Enhancing Europe’s Impact
Brussels-based think tanks lead the way
The European Union has never before had more opportunities to shape events than today. The banking crisis and thus the protection of the common currency have become a crucial test for EU partners. The second annual high-level Brussels Think Tank Dialogue, which was held on January 25 at the Residence Palace and dedicated to the topic "Europe 3.0: Building a Viable Union," took Europe’s high potential for guiding policies into consideration. "We need the European dimension more than ever," concluded President of the European Commission José Manuel Barroso on the current state of the European Union.
The EU Commission President further emphasized that currently more self-confidence is needed in place of wide-spread pessimism.
The Bertelsmann Stiftung and the Institut français des relations internationales (Ifri), joined eight other leading European think tanks -- Bruegel, CEPS, Confrontations Europe, Egmont, EPC, Friends of Europe, Madariaga-College of Europe Foundation and SWP -- as well as Agence Europe last Tuesday in hosting the 2011 State of the Union-Brussels Think Tank Dialogue.
Leading experts and representatives of the 27 Member States demanded that in order to save the euro, the euro countries should work together more closely and with greater solidarity.

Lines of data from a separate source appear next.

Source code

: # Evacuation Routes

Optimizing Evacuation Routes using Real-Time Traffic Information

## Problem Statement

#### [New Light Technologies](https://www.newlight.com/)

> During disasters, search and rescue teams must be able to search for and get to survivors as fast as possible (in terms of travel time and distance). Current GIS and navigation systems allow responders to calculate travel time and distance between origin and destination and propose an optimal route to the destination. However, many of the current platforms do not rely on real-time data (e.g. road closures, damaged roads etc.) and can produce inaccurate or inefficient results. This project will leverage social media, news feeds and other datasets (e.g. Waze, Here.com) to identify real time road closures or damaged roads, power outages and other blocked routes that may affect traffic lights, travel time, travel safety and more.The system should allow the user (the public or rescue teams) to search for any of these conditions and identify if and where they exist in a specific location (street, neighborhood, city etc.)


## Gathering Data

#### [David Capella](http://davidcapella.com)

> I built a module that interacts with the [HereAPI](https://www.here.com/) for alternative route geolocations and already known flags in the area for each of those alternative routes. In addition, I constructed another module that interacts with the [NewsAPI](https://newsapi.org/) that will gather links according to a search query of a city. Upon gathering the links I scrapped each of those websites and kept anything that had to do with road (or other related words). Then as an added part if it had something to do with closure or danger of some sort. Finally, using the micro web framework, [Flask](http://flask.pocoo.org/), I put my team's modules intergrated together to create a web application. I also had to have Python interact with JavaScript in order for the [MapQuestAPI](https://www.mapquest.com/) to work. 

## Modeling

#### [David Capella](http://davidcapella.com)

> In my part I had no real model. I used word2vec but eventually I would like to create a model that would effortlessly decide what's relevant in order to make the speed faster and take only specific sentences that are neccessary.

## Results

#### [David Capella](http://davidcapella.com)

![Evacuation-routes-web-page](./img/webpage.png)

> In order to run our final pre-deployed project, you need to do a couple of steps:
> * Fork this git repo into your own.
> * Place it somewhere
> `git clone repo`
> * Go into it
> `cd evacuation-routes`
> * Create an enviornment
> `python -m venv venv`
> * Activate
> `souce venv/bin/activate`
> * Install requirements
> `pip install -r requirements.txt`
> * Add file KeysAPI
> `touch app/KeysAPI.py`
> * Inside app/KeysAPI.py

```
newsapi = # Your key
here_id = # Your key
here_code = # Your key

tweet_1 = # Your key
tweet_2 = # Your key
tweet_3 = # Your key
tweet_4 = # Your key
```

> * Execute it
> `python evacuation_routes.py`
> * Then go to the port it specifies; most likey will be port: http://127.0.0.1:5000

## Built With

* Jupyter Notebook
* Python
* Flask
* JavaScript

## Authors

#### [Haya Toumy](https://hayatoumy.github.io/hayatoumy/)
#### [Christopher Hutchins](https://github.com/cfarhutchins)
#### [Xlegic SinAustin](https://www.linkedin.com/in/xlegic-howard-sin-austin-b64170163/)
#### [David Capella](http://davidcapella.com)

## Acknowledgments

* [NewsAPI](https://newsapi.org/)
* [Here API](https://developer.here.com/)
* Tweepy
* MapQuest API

The working group on economic coordination and the EU budget was drawn up to present recommendations on how to use positive synergies between the EU member states by combining various funds and financial facilities. The Polish Secretary for European Affairs and Economy Mikolaj Dowgielewicz brought optimism to the debate and noted that the euro was currently faring well. "After creating a euro safety net and strengthening economic coordination at the EU level, it is now time for EU member states to concentrate on more growth-oriented initiatives," he said. Thomas Fischer, head of the Bertelsmann Stiftung's Brussels office, pointed out that the Europe 2020 Strategy of the EU Commission aims exactly at this goal by looking for new ways to foster smart, sustainable and inclusive growth. "However,” Fischer continued, "there is a risk that the strategy will remain a mere ‘policy of promises’ if the EU does not provide the necessary financial resources. The current budget debate should therefore not focus exclusively on austerity efforts of member state governments."
The immediate challenges facing the European Union, however, go beyond the future shape of European economic governance and the current budget debate. During the Think Tank Dialogue, policymakers, researchers and representatives of civil society developed concepts to address areas in which they would like to see improvements and they proposed recommendations for future action by Europe's decision makers.
The working group on climate and energy agreed that a policy allowing for an "energy mix" (renewable and non-renewable energy supply) would be better than setting an unrealistic date for when a purely renewable energy supply would be available. The Hungarian Foreign Minister Janos Martonyi noted that there is no internal market for energy. "We should change that perception and develop an ‘energy mix’ policy," he said.
Martonyi also shared the opinion of the participants of the workshop on migration who regard immigrants not only as workers, but first and foremost as people with families. The participants called for a different perspective on migration as a natural phenomenon in a globalized world and as a part of a policy package that would address labor shortages as Europe’s population ages and shrinks on average.
The workshop about the new European External Action Service established that although the European External Action Service was established through the Lisbon Treaty, the Union does not currently speak with one voice. The recommendation of the working group was that the member states and the EU would have to agree on the role of the External Action Service and how diplomatic competence is shared. After the failure of the member states to speak with one voice on the revolution in Tunisia, the service should strive to become a more effective diplomatic player in the coming year.
Herman Van Rompuy, the president of the European Council, stressed that he is completely content with gradual, step-by-step progress. He rejected criticism from the European Parliament that the actions of the EU government had regularly been "too little, too late." He emphasized that the agenda of European think tanks should include constructive support in order to address important challenges. The experts working in think tanks should help to identify major challenges such as the economic crisis at an early stage and develop solutions to these challenges. At the same time think tanks should make recommendations on how to strengthen competitiveness and social cohesion in Europe. Additionally, Barroso asked the think tanks for their active participation in shaping the future European Union. "Do not forget to put pressure on us policymakers," he said. "We often work better when we are under pressure."